What the task requires:
Exactly the lines from the first line of the records to the line holding "7. 1x 10k ohm vastus" should be duplicated, and nothing more; pictures stay out.

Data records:
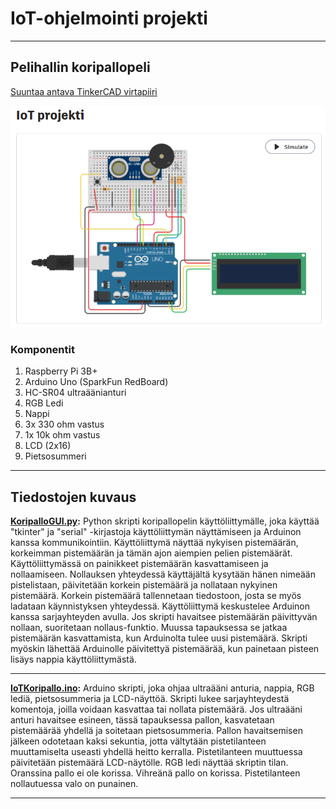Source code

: # IoT-ohjelmointi projekti

***

## Pelihallin koripallopeli

[Suuntaa antava TinkerCAD virtapiiri](https://www.tinkercad.com/things/4R87mIRfiRz-iot-projekti?sharecode=Ea1lM735HB9TrEcFXiUK6mqv-xxSH20Ct1si783S-Xo)

![Kuva virtapiiristä](https://github.com/tautautautautau/IoTProjekti/blob/main/Circuit.png)

### Komponentit
1. Raspberry Pi 3B+
2. Arduino Uno (SparkFun RedBoard)
3. HC-SR04 ultraäänianturi
4. RGB Ledi
5. Nappi
6. 3x 330 ohm vastus
7. 1x 10k ohm vastus
8. LCD (2x16)
9. Pietsosummeri

***

## Tiedostojen kuvaus
**[KoripalloGUI.py](KoripalloGUI.py):**
Python skripti koripallopelin käyttöliittymälle, joka käyttää "tkinter" ja "serial" -kirjastoja käyttöliittymän näyttämiseen ja Arduinon kanssa kommunikointiin. Käyttöliittymä näyttää nykyisen pistemäärän, korkeimman pistemäärän ja tämän ajon aiempien pelien pistemäärät.
Käyttöliittymässä on painikkeet pistemäärän kasvattamiseen ja nollaamiseen. Nollauksen yhteydessä käyttäjältä kysytään hänen nimeään pistelistaan, päivitetään korkein pistemäärä ja nollataan nykyinen pistemäärä. Korkein pistemäärä tallennetaan tiedostoon, josta se myös ladataan käynnistyksen yhteydessä.
Käyttöliittymä keskustelee Arduinon kanssa sarjayhteyden avulla. Jos skripti havaitsee pistemäärän päivittyvän nollaan, suoritetaan nollaus-funktio. Muussa tapauksessa se jatkaa pistemäärän kasvattamista, kun Arduinolta tulee uusi pistemäärä.
Skripti myöskin lähettää Arduinolle päivitettyä pistemäärää, kun painetaan pisteen lisäys nappia käyttöliittymästä.
***
**[IoTKoripallo.ino](IoTKoripallo/IoTKoripallo.ino):**
Arduino skripti, joka ohjaa ultraääni anturia, nappia, RGB lediä, pietsosummeria ja LCD-näyttöä.
Skripti lukee sarjayhteydestä komentoja, joilla voidaan kasvattaa tai nollata pistemäärä.
Jos ultraääni anturi havaitsee esineen, tässä tapauksessa pallon, kasvatetaan pistemäärää yhdellä ja soitetaan pietsosummeria. Pallon havaitsemisen jälkeen odotetaan kaksi sekuntia, jotta vältytään pistetilanteen muuttamiselta useasti yhdellä heitto kerralla.
Pistetilanteen muuttuessa päivitetään pistemäärä LCD-näytölle.
RGB ledi näyttää skriptin tilan. Oranssina pallo ei ole korissa. Vihreänä pallo on korissa. Pistetilanteen nollautuessa valo on punainen.
***
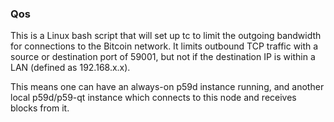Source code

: ### Qos ###

This is a Linux bash script that will set up tc to limit the outgoing bandwidth for connections to the Bitcoin network. It limits outbound TCP traffic with a source or destination port of 59001, but not if the destination IP is within a LAN (defined as 192.168.x.x).

This means one can have an always-on p59d instance running, and another local p59d/p59-qt instance which connects to this node and receives blocks from it.
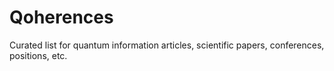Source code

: # Qoherences

Curated list for quantum information articles, scientific papers, conferences, positions, etc.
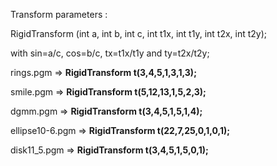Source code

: Transform parameters : 

RigidTransform (int a, int b, int c, int t1x, int t1y, int t2x, int t2y);

with sin=a/c, cos=b/c, tx=t1x/t1y and ty=t2x/t2y;

rings.pgm => **RigidTransform t(3,4,5,1,3,1,3);**

smile.pgm => **RigidTransform t(5,12,13,1,5,2,3);**

dgmm.pgm => **RigidTransform t(3,4,5,1,5,1,4);**

ellipse10-6.pgm => **RigidTransform t(22,7,25,0,1,0,1);**

disk11_5.pgm => **RigidTransform t(3,4,5,1,5,0,1);**
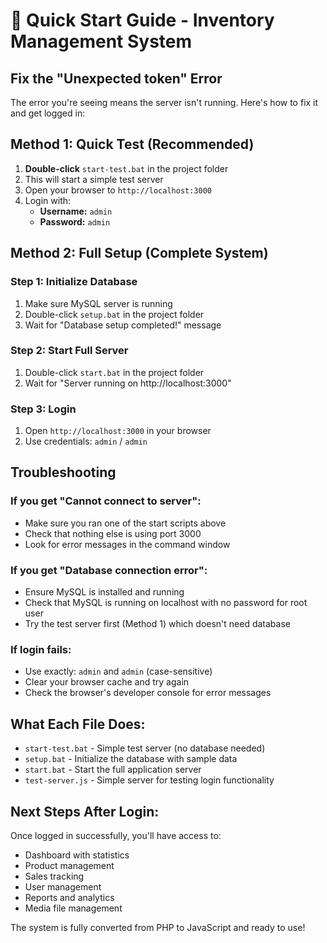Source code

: # 🚀 Quick Start Guide - Inventory Management System

## Fix the "Unexpected token" Error

The error you're seeing means the server isn't running. Here's how to fix it and get logged in:

## Method 1: Quick Test (Recommended)

1. **Double-click** `start-test.bat` in the project folder
2. This will start a simple test server
3. Open your browser to `http://localhost:3000`
4. Login with:
   - **Username:** `admin`
   - **Password:** `admin`

## Method 2: Full Setup (Complete System)

### Step 1: Initialize Database
1. Make sure MySQL server is running
2. Double-click `setup.bat` in the project folder
3. Wait for "Database setup completed!" message

### Step 2: Start Full Server
1. Double-click `start.bat` in the project folder
2. Wait for "Server running on http://localhost:3000"

### Step 3: Login
1. Open `http://localhost:3000` in your browser
2. Use credentials: `admin` / `admin`

## Troubleshooting

### If you get "Cannot connect to server":
- Make sure you ran one of the start scripts above
- Check that nothing else is using port 3000
- Look for error messages in the command window

### If you get "Database connection error":
- Ensure MySQL is installed and running
- Check that MySQL is running on localhost with no password for root user
- Try the test server first (Method 1) which doesn't need database

### If login fails:
- Use exactly: `admin` and `admin` (case-sensitive)
- Clear your browser cache and try again
- Check the browser's developer console for error messages

## What Each File Does:

- `start-test.bat` - Simple test server (no database needed)
- `setup.bat` - Initialize the database with sample data
- `start.bat` - Start the full application server
- `test-server.js` - Simple server for testing login functionality

## Next Steps After Login:

Once logged in successfully, you'll have access to:
- Dashboard with statistics
- Product management
- Sales tracking
- User management
- Reports and analytics
- Media file management

The system is fully converted from PHP to JavaScript and ready to use!
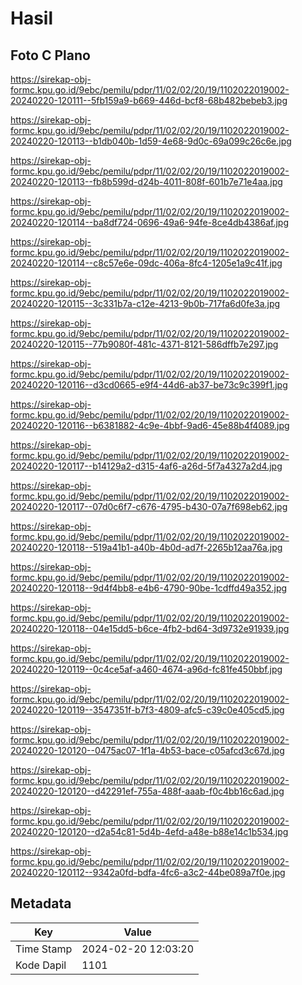 # Hasil

## Foto C Plano

https://sirekap-obj-formc.kpu.go.id/9ebc/pemilu/pdpr/11/02/02/20/19/1102022019002-20240220-120111--5fb159a9-b669-446d-bcf8-68b482bebeb3.jpg

https://sirekap-obj-formc.kpu.go.id/9ebc/pemilu/pdpr/11/02/02/20/19/1102022019002-20240220-120113--b1db040b-1d59-4e68-9d0c-69a099c26c6e.jpg

https://sirekap-obj-formc.kpu.go.id/9ebc/pemilu/pdpr/11/02/02/20/19/1102022019002-20240220-120113--fb8b599d-d24b-4011-808f-601b7e71e4aa.jpg

https://sirekap-obj-formc.kpu.go.id/9ebc/pemilu/pdpr/11/02/02/20/19/1102022019002-20240220-120114--ba8df724-0696-49a6-94fe-8ce4db4386af.jpg

https://sirekap-obj-formc.kpu.go.id/9ebc/pemilu/pdpr/11/02/02/20/19/1102022019002-20240220-120114--c8c57e6e-09dc-406a-8fc4-1205e1a9c41f.jpg

https://sirekap-obj-formc.kpu.go.id/9ebc/pemilu/pdpr/11/02/02/20/19/1102022019002-20240220-120115--3c331b7a-c12e-4213-9b0b-717fa6d0fe3a.jpg

https://sirekap-obj-formc.kpu.go.id/9ebc/pemilu/pdpr/11/02/02/20/19/1102022019002-20240220-120115--77b9080f-481c-4371-8121-586dffb7e297.jpg

https://sirekap-obj-formc.kpu.go.id/9ebc/pemilu/pdpr/11/02/02/20/19/1102022019002-20240220-120116--d3cd0665-e9f4-44d6-ab37-be73c9c399f1.jpg

https://sirekap-obj-formc.kpu.go.id/9ebc/pemilu/pdpr/11/02/02/20/19/1102022019002-20240220-120116--b6381882-4c9e-4bbf-9ad6-45e88b4f4089.jpg

https://sirekap-obj-formc.kpu.go.id/9ebc/pemilu/pdpr/11/02/02/20/19/1102022019002-20240220-120117--b14129a2-d315-4af6-a26d-5f7a4327a2d4.jpg

https://sirekap-obj-formc.kpu.go.id/9ebc/pemilu/pdpr/11/02/02/20/19/1102022019002-20240220-120117--07d0c6f7-c676-4795-b430-07a7f698eb62.jpg

https://sirekap-obj-formc.kpu.go.id/9ebc/pemilu/pdpr/11/02/02/20/19/1102022019002-20240220-120118--519a41b1-a40b-4b0d-ad7f-2265b12aa76a.jpg

https://sirekap-obj-formc.kpu.go.id/9ebc/pemilu/pdpr/11/02/02/20/19/1102022019002-20240220-120118--9d4f4bb8-e4b6-4790-90be-1cdffd49a352.jpg

https://sirekap-obj-formc.kpu.go.id/9ebc/pemilu/pdpr/11/02/02/20/19/1102022019002-20240220-120118--04e15dd5-b6ce-4fb2-bd64-3d9732e91939.jpg

https://sirekap-obj-formc.kpu.go.id/9ebc/pemilu/pdpr/11/02/02/20/19/1102022019002-20240220-120119--0c4ce5af-a460-4674-a96d-fc81fe450bbf.jpg

https://sirekap-obj-formc.kpu.go.id/9ebc/pemilu/pdpr/11/02/02/20/19/1102022019002-20240220-120119--3547351f-b7f3-4809-afc5-c39c0e405cd5.jpg

https://sirekap-obj-formc.kpu.go.id/9ebc/pemilu/pdpr/11/02/02/20/19/1102022019002-20240220-120120--0475ac07-1f1a-4b53-bace-c05afcd3c67d.jpg

https://sirekap-obj-formc.kpu.go.id/9ebc/pemilu/pdpr/11/02/02/20/19/1102022019002-20240220-120120--d42291ef-755a-488f-aaab-f0c4bb16c6ad.jpg

https://sirekap-obj-formc.kpu.go.id/9ebc/pemilu/pdpr/11/02/02/20/19/1102022019002-20240220-120120--d2a54c81-5d4b-4efd-a48e-b88e14c1b534.jpg

https://sirekap-obj-formc.kpu.go.id/9ebc/pemilu/pdpr/11/02/02/20/19/1102022019002-20240220-120112--9342a0fd-bdfa-4fc6-a3c2-44be089a7f0e.jpg


## Metadata

| Key        | Value               |
| ---------- | ------------------- |
| Time Stamp | 2024-02-20 12:03:20 |
| Kode Dapil | 1101                |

Task output:
Source code

: # IoT-ohjelmointi projekti

***

## Pelihallin koripallopeli

[Suuntaa antava TinkerCAD virtapiiri](https://www.tinkercad.com/things/4R87mIRfiRz-iot-projekti?sharecode=Ea1lM735HB9TrEcFXiUK6mqv-xxSH20Ct1si783S-Xo)

![Kuva virtapiiristä](https://github.com/tautautautautau/IoTProjekti/blob/main/Circuit.png)

### Komponentit
1. Raspberry Pi 3B+
2. Arduino Uno (SparkFun RedBoard)
3. HC-SR04 ultraäänianturi
4. RGB Ledi
5. Nappi
6. 3x 330 ohm vastus
7. 1x 10k ohm vastus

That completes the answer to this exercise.